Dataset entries
□ □ □ □
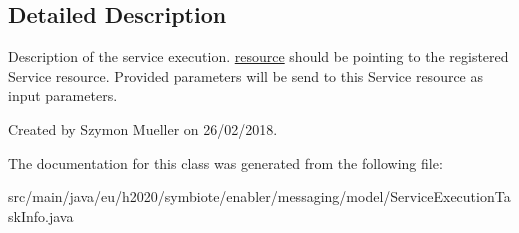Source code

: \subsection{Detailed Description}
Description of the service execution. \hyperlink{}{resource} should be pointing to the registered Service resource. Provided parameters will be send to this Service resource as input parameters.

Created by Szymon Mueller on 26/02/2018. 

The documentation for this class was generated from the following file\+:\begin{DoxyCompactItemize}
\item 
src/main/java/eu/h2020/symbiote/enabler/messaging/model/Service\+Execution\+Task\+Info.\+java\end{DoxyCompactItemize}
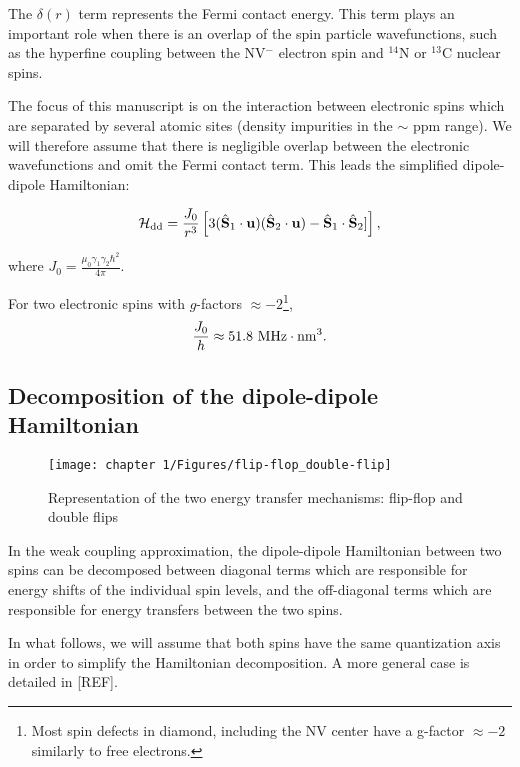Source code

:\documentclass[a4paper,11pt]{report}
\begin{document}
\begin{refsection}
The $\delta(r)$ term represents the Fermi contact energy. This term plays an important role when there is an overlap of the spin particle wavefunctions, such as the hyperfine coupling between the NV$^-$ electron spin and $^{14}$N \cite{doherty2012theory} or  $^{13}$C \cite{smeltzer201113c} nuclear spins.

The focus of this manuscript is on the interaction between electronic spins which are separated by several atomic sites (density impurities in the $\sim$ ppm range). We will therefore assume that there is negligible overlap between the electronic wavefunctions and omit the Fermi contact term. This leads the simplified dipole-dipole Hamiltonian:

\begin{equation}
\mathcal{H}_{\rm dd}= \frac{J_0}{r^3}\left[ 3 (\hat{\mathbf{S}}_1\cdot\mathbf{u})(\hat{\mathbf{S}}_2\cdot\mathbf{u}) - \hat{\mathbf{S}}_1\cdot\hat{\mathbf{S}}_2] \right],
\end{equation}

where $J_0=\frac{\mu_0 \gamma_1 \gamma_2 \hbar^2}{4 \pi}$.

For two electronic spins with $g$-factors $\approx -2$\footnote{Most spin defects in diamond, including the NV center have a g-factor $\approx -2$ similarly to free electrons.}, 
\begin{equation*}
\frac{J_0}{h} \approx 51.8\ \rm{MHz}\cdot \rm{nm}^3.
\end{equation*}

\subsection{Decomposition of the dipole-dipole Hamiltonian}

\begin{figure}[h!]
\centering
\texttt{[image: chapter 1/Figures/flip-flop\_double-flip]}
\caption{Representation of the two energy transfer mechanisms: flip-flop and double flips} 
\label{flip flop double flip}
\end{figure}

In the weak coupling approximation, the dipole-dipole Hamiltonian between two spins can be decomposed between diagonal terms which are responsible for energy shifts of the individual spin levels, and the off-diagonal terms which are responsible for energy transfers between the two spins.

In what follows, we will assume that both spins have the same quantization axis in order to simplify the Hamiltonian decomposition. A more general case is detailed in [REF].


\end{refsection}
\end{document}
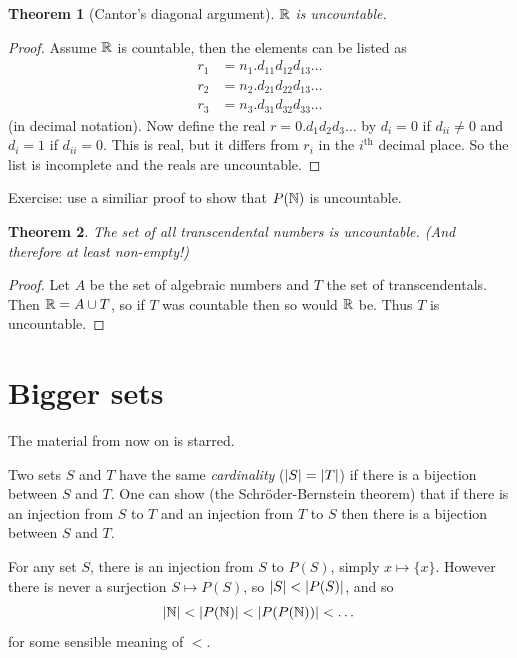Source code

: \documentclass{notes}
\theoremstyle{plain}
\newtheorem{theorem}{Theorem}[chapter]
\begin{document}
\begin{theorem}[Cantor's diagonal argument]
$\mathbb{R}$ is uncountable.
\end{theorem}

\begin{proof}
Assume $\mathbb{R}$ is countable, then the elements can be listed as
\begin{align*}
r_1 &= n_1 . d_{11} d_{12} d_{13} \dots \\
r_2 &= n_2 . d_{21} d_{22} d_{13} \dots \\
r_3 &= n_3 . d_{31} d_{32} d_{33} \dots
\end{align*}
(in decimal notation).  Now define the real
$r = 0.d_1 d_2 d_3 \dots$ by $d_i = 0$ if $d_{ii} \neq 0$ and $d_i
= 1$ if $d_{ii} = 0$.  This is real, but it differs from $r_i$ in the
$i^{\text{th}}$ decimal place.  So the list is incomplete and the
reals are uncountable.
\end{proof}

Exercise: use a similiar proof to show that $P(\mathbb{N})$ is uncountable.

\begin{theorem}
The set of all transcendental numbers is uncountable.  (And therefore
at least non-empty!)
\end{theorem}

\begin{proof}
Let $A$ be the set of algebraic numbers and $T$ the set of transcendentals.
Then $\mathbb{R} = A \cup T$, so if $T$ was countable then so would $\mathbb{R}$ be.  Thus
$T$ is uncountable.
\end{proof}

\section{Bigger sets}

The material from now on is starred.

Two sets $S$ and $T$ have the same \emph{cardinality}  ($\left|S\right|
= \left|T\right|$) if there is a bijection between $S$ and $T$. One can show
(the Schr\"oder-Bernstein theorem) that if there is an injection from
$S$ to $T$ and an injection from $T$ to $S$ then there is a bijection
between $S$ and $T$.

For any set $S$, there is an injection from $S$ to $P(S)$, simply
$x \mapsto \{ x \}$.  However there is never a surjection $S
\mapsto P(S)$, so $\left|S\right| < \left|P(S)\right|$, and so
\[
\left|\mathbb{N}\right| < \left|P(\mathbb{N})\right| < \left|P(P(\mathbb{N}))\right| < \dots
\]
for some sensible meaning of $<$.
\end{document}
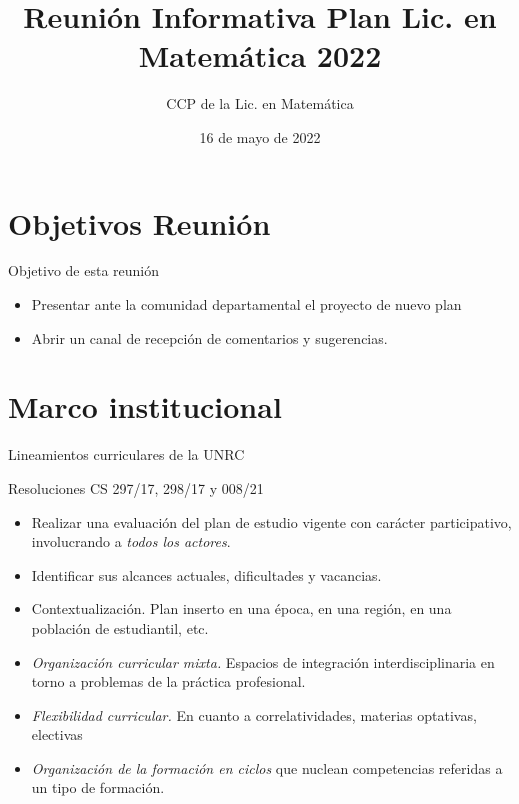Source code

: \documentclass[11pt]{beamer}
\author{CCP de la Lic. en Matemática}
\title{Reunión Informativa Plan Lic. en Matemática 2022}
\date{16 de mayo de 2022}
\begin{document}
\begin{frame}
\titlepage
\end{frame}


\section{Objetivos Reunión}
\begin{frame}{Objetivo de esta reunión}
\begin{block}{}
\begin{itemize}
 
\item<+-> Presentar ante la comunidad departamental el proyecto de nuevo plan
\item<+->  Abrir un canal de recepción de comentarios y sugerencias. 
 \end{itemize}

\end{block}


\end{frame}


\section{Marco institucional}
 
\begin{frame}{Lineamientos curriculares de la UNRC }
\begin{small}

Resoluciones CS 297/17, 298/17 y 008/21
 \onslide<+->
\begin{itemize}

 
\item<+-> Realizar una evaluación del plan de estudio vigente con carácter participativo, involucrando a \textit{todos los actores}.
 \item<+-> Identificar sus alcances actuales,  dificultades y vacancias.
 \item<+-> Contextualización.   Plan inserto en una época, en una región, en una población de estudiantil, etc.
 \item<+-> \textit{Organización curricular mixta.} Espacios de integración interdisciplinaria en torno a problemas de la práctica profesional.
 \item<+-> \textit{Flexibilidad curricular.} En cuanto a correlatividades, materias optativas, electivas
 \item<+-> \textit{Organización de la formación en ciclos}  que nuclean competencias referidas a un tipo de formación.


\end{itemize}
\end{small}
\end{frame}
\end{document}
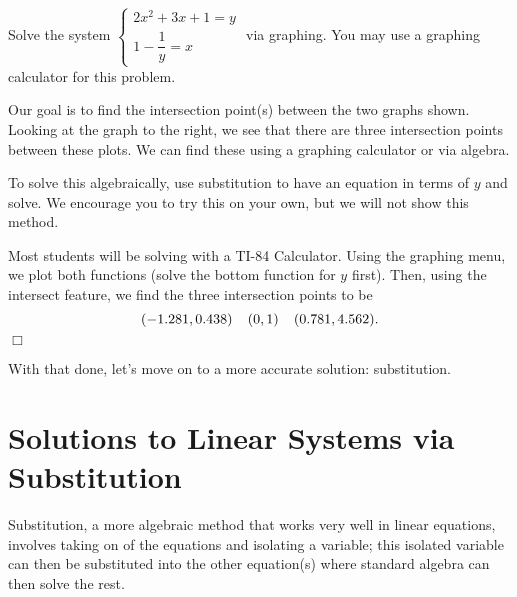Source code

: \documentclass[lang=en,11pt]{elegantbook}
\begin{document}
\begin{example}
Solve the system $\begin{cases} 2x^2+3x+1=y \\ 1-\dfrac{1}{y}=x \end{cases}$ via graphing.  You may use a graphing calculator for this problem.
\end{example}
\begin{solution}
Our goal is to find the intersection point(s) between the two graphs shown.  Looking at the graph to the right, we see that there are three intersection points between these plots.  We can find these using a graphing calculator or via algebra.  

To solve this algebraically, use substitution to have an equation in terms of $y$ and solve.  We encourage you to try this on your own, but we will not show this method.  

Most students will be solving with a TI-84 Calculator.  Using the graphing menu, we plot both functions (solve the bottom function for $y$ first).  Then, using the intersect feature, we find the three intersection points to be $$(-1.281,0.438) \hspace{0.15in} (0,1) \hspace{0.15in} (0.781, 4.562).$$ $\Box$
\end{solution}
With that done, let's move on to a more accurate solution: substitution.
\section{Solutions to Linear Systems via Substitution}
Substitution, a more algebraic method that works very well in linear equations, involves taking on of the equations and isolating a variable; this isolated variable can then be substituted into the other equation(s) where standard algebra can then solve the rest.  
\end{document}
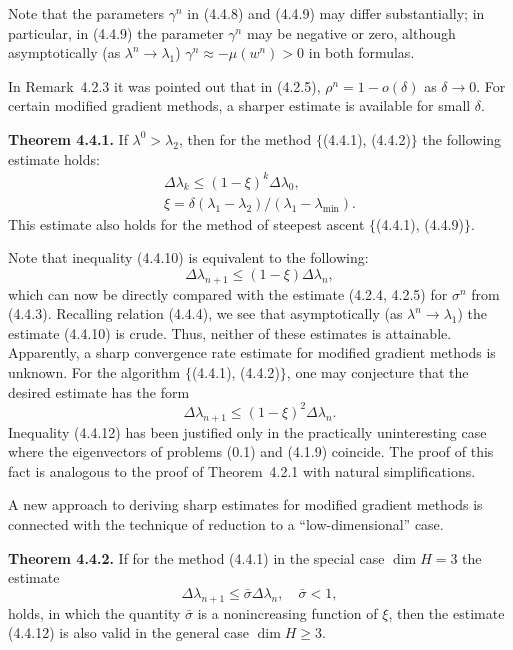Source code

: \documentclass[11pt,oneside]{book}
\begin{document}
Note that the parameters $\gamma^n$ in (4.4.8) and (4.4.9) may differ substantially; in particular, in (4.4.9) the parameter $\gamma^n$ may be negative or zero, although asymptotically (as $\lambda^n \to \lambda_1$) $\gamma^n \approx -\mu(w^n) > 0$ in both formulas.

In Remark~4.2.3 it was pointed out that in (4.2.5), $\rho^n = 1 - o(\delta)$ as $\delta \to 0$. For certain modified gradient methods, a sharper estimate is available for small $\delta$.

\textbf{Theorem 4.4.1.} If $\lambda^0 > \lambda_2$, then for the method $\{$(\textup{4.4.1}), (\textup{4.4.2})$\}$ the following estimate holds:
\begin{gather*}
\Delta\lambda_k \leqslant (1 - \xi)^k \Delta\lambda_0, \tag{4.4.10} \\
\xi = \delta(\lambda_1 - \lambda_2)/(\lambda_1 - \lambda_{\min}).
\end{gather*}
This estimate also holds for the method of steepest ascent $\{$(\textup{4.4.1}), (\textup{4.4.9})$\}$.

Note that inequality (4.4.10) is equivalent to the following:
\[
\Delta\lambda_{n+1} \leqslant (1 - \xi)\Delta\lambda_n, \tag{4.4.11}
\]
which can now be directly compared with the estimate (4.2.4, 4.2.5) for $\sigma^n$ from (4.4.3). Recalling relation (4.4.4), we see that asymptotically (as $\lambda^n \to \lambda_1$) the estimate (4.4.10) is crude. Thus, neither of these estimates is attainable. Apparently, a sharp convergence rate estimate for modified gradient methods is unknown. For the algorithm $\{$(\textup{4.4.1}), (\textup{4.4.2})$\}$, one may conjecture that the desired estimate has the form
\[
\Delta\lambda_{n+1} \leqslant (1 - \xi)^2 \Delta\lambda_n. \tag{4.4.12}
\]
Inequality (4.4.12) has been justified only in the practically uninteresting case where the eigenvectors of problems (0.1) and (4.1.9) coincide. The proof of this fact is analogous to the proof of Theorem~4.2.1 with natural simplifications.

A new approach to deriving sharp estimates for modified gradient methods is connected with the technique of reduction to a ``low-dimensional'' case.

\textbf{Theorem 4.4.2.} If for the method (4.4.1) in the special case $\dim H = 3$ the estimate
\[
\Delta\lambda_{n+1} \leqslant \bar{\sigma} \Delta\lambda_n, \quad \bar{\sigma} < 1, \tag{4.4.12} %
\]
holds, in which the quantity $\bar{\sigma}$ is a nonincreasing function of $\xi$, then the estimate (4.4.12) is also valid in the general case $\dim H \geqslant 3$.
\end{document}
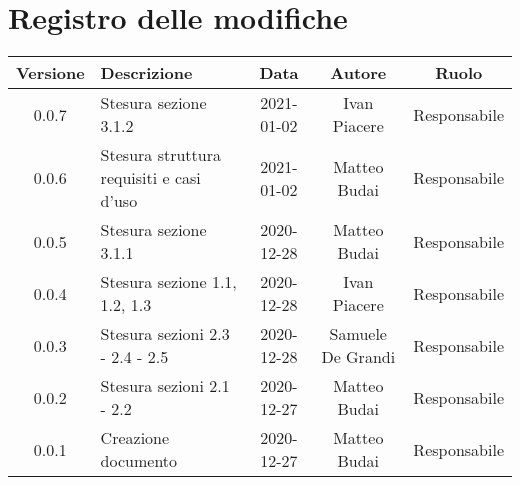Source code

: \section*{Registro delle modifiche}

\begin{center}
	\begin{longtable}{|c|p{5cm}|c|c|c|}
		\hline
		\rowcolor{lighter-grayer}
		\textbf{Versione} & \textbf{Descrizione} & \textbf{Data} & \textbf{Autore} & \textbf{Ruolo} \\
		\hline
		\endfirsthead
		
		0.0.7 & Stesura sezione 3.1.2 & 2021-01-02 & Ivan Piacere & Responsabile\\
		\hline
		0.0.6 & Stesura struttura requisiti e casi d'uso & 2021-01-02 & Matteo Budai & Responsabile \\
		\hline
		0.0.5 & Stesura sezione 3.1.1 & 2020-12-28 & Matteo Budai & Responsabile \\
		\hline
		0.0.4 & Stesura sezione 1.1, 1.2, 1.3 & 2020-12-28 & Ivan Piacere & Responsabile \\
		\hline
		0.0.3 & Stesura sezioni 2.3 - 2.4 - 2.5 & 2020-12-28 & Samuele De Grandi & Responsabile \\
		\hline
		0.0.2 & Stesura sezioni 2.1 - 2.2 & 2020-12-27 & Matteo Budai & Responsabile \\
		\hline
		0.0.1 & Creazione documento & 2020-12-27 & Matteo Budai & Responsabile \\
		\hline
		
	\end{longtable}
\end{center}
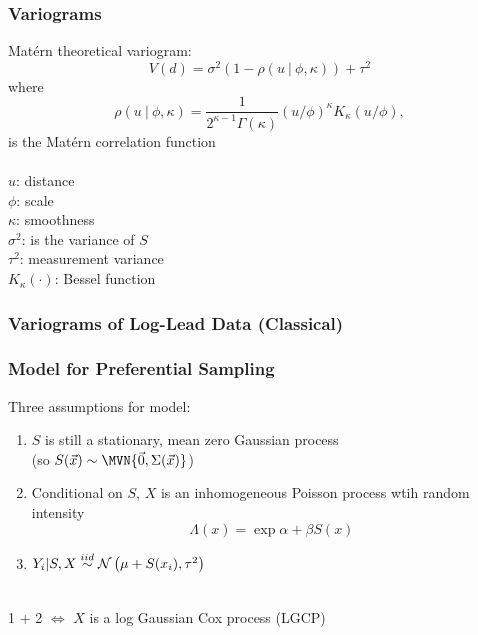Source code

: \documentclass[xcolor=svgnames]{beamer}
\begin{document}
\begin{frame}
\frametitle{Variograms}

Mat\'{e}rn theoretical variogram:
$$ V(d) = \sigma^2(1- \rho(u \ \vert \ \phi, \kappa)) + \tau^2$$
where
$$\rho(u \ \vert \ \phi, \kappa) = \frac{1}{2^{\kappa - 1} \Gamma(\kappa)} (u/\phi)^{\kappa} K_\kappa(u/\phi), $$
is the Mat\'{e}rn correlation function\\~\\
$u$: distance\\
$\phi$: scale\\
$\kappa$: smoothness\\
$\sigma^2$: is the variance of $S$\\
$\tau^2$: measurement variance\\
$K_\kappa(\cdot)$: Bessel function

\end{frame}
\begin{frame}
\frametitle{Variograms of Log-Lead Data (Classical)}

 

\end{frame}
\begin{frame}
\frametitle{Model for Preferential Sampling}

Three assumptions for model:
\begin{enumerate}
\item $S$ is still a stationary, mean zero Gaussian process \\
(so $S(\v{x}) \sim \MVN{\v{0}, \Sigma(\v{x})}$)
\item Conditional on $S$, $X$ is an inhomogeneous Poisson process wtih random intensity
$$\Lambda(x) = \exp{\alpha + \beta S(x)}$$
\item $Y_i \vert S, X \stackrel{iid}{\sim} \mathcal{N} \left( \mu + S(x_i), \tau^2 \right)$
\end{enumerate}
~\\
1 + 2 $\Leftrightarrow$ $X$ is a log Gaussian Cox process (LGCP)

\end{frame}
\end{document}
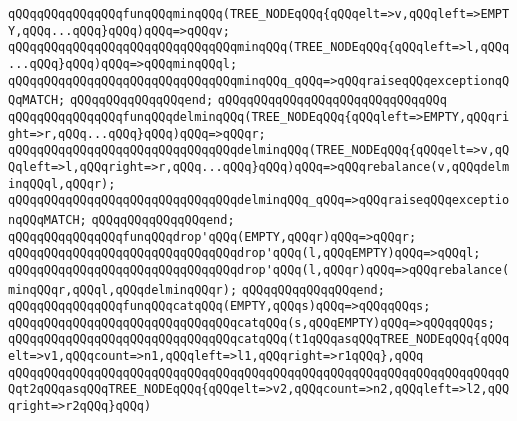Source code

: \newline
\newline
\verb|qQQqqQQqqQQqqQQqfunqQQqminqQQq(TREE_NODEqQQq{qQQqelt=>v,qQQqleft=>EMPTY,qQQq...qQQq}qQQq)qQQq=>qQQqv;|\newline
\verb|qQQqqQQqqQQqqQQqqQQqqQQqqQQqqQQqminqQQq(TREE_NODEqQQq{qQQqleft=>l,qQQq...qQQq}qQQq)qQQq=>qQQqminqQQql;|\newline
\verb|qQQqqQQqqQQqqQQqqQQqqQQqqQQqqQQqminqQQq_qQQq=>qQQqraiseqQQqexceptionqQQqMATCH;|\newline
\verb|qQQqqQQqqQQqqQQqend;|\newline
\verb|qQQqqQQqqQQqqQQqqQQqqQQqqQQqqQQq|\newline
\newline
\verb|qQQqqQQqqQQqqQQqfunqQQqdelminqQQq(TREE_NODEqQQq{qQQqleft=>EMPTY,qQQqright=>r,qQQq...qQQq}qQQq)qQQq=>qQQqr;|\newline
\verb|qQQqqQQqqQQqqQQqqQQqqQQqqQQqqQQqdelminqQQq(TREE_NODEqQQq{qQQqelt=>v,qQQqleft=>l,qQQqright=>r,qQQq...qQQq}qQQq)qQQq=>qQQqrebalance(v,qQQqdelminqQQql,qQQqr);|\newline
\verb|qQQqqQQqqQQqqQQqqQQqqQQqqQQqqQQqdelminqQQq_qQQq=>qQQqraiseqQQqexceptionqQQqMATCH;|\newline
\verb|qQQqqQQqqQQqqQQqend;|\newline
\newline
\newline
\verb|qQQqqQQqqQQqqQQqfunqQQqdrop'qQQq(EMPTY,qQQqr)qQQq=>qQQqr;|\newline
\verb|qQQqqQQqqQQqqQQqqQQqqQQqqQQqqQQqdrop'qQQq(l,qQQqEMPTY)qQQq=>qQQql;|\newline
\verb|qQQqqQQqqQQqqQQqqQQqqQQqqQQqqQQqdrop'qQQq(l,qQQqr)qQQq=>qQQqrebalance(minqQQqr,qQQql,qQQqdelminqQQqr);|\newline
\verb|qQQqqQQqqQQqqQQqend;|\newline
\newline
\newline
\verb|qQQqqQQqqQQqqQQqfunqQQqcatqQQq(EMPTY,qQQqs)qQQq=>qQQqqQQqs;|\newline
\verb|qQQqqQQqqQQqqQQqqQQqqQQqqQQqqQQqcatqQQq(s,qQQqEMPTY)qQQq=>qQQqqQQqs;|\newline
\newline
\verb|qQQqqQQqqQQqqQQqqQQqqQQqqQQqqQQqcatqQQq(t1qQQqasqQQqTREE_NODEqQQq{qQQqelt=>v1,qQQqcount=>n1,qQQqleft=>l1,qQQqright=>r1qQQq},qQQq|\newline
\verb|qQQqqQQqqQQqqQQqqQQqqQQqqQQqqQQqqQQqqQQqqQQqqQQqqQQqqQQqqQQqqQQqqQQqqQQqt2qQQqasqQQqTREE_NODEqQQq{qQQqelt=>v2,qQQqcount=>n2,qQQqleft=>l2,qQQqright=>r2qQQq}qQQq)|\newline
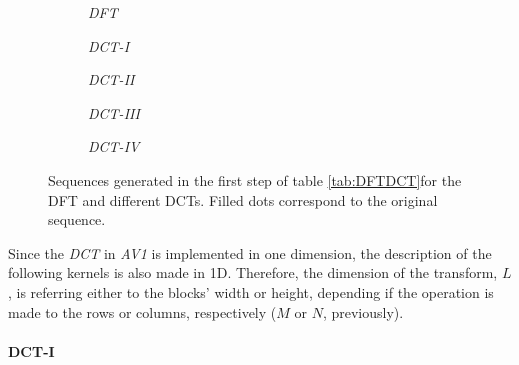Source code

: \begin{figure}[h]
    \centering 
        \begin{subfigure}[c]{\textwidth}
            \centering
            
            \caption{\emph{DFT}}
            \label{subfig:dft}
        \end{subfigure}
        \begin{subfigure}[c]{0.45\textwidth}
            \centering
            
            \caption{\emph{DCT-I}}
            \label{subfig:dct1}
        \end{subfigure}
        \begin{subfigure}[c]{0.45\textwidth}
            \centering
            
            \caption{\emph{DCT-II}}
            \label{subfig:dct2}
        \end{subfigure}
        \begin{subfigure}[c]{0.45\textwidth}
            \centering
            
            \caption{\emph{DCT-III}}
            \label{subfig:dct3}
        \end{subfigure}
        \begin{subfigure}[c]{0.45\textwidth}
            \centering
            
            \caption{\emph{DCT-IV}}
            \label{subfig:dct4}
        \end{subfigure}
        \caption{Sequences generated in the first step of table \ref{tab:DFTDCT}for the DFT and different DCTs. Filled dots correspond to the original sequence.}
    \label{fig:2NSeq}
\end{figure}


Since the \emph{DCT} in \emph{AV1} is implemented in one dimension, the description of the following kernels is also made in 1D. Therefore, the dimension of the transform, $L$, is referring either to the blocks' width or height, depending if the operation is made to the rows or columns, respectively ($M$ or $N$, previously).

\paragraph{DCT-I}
□ □ □ □
Exercise: Only a number should come back: the count of lines above that include "Matemática".

Written reply: 2